R And H Fine Wines certainly offers plenty of choice, but if you don’t know much about wine that’s not necessarily a good thing. So here’s the 64 millilitre questions. What’s good and affordable?

“It might sounds obvious, but if you buy a bottle of wine you’re paying around three pounds for taxes and duty. Pay a fiver and that doesn’t leave a lot of money to spend on the wine, especially given that it’s probably been transported from abroad. Pay a little more and for ten or twenty pounds you’re hopefully paying a much larger proportion of your cash on the wine itself.

“For a tenner I’d suggest Gran Cerdo – the Fat Pig – that’s a very good expression of a young, vibrant Tempranillo from the heart of Rioja. You can get that for under a tenner and I think that’s a bargain.

“You can get inexpensive wines from Argentina and Portugal that are consistently good, with a little more depth to them. They both deliver. Spain, outside of the Rioja region, is also a good bet. Jumilla offers some excellent value.

“If you want something nice – perhaps as a gift or for a dinner party – I might look to Puglia in Southern Italy. Some of the Primitivos have such a depth of flavour it’s mind-blowing for £15-20 – or you could get a good Burgundy for around the some money.”

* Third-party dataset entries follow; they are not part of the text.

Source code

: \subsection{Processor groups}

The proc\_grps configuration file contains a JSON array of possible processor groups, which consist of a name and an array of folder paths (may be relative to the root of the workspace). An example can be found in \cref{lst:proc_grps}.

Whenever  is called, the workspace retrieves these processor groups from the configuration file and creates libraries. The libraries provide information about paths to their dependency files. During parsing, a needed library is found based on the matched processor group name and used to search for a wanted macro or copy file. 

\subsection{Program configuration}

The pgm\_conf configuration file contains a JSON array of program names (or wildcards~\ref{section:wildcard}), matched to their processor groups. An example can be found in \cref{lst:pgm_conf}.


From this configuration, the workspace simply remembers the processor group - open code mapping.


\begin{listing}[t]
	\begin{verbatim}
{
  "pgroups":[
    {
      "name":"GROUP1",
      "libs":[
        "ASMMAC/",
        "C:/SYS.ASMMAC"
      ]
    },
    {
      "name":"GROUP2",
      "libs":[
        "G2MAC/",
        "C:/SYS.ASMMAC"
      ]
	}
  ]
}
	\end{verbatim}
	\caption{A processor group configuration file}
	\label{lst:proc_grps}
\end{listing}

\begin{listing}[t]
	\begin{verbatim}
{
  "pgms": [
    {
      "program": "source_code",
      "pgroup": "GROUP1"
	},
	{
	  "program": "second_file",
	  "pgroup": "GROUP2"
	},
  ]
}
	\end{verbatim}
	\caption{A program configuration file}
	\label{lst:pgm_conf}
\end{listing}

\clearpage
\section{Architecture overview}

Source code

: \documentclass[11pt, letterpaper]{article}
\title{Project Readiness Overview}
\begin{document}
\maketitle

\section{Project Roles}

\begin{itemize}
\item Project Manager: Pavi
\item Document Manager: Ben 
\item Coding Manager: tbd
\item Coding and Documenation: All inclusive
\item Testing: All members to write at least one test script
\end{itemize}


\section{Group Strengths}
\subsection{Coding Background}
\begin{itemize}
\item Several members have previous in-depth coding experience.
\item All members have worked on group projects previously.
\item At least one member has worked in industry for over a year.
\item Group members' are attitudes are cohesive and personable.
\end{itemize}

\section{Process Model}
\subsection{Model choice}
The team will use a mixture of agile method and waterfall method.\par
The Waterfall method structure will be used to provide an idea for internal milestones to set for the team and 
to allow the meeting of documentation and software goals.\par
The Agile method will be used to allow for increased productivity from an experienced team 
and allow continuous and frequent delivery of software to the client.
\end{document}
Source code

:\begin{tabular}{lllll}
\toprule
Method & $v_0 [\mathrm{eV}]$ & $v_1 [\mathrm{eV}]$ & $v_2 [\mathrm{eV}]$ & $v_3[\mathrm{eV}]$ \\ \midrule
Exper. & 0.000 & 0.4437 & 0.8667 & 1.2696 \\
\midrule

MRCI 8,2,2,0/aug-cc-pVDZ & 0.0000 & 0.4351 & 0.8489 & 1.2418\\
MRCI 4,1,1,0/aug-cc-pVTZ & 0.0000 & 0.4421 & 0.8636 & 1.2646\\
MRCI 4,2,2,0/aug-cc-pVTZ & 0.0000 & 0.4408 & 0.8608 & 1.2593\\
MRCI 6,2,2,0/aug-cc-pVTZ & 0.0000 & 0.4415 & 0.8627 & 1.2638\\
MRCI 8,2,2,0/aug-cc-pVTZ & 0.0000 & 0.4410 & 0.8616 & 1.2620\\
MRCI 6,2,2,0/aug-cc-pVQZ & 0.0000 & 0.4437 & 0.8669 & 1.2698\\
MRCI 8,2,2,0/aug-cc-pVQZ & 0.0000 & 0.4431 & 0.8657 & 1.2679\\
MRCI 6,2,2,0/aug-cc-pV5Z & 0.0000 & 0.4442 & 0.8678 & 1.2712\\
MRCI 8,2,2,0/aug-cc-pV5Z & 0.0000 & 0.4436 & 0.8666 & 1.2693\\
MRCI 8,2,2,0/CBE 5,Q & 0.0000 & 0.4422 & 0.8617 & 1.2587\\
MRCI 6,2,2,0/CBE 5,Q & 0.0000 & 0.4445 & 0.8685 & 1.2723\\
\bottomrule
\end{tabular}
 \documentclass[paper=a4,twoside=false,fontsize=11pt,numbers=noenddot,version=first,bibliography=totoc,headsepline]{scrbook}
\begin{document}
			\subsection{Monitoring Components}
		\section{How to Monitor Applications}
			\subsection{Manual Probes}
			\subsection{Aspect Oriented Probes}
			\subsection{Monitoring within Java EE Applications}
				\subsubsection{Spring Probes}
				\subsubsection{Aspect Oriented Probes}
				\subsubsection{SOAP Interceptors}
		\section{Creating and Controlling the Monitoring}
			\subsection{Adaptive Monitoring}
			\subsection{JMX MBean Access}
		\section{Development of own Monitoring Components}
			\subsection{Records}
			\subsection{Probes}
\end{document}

Needless to say R And H Fine Wines sells all of these bottles. But it’s the combination of the wine stocked in the shop and Devin’s knowledge that makes it such a fascinating place. Tell him what you like, what the occasion is and Devin can recommend you a wine that might not be sold anywhere else in the country. For the cost of a couple of cocktails in one of Liverpool’s polished-concrete bars.

And what of bubbly? With Christmas approaching it’s Cava and Prosecco season, but Devin is keen you don’t think of them as a cheaper version of Champagne.

“It took me a while to get my head around Cava and Prosecco. Sparkling wine from throughout the world is often an imitation of Champagne; they use the same grapes and procedures. But with Cava and Prosecco in Spain and Italy you need to remember what they’re designed for. It’s not necessarily to have the richness or complexity as Champagne.

“I’m a late convert to Prosecco – it’s not too alcoholic and it’s a wonderful celebration drink. The cork flies across the room; there’s a pop and there’s fizz but that’s where the similarity to champagne ends. If you remember that they’re not imitations of Champagne you can enjoy them for what they are. There’s more Prosecco in my personal stash than anything else at the moment.”

That’s all well and good, but if you’re a wine naif, what should you look for? Devin recommends figuring out what you like and what you want it for and branching out from there.

“If you want to get into wine you can find out all sorts about a bottle from the internet – the vineyard will almost certainly have a website so you can find out about the grape and its characters.

“If you like Rioja, for instance, there’s a good chance you’ll like Malbec. With white wines like the New Zealand Sauvignon you might like the Sancerre

“If you like a bottle of wine, find out about it from whoever’s given it to you, served or sold it to you. Or if you can find someone who knows about wine, talk to them – they’ll be able to recommend some more you might like if you can tell them what you usually enjoy.”

Dev might know his wine, but he’s no no wine snob. Despite the fact that R And H Fine Wines is full of the stuff he’s pretty phlegmatic when it comes to wine and how you drink it. As far as he’s concerned, if you enjoy it that’s good enough for him.

“The thing I love about wine is that you can just drink it and enjoy it – you don’t need any knowledge of it to simply enjoy drinking it. But, like music, if you don’t feel it then what’s the point? You’re better off listening to something you like; it’s the same with wine.”

“My wife asks me, when she’s drinking wine, if she can detect certain flavours in there – as far as I’m concerned if you can taste it that’s fair enough. Drink it – and see if you like it. I’m sure as Hell not going to tell you what you can taste!”